Date: Wed, 30 Apr 1997 13:34:45 -0400

From: Homer Faidas [homer@coastalnet.com]

To: Ccontes@aol.com

Cc: hls-d@hri.org

Subject: Re: the Orthodox Church


Ccontes@aol.com wrote:

>

> Gee whiz. This was nothing like the conservative and sacred ceremonies I

> remembered as a child growing up in Chicago! Anyone else besides me think

> that our parents and grandparents invented a "Greek culture" as they wanted

> it to be, rather than as it actually was in the homeland?

>

> Let's this isn't meant as a put down. Just an observation to share.



Let us not forget that our best (if we are lucky) and most deeply impressed memories come from childhood. We spend the rest of our lives complaining why things are not the way we remember them. I grew up in greece and fireworks was/is the most memorable easter characteristic.
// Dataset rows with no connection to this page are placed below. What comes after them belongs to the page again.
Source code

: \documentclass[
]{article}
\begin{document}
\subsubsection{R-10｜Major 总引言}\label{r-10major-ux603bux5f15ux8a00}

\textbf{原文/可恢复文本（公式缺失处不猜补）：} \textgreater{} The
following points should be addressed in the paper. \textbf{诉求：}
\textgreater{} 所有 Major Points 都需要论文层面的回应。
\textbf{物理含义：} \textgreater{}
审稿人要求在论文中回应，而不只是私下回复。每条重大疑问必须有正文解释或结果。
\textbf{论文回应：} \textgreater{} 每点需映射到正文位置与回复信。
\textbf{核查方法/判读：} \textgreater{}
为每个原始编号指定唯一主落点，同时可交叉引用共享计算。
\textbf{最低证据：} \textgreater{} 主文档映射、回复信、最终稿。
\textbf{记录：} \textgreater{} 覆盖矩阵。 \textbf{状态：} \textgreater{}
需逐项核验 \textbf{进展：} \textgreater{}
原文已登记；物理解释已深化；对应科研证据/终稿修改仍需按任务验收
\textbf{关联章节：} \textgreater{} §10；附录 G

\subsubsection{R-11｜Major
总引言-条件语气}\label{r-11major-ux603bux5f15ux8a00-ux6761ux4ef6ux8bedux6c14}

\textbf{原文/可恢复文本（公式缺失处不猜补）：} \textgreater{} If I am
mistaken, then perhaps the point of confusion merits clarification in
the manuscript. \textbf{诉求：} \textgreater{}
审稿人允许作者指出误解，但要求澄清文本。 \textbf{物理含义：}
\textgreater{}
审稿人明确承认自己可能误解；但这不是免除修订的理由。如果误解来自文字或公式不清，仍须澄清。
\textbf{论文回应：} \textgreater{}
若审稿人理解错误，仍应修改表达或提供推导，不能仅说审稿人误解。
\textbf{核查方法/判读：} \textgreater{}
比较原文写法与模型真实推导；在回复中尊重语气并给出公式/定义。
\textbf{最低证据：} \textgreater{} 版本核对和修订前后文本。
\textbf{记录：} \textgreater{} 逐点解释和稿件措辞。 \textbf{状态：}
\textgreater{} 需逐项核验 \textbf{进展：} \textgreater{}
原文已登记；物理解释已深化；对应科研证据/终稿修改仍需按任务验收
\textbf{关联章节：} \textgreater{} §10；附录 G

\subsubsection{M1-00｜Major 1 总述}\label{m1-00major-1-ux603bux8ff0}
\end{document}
My most memorable easter was in a remote nearly deserted village in Evros. The priest there (an adventurer who had been in the US and Argentina) had been sent to that village as a punishment for something he had done or said (it was junta time). Only 5-10 old men and women were left (the rest had gone to germany) and the restless priest was trying to bring people from outside. Somehow he convinced my father to take us there for a few masses during the holy week.

It was a long drive on dirt roads eroded by winter rains. Most of the houses in the village were deserted. A few old men were sitting at the coffee house under a large tree. The women were in church. It was late april and vegetation was orgiastic. Trees were coming out of fallen roofs, branches were reaching out of windows. Everything was in full bloom.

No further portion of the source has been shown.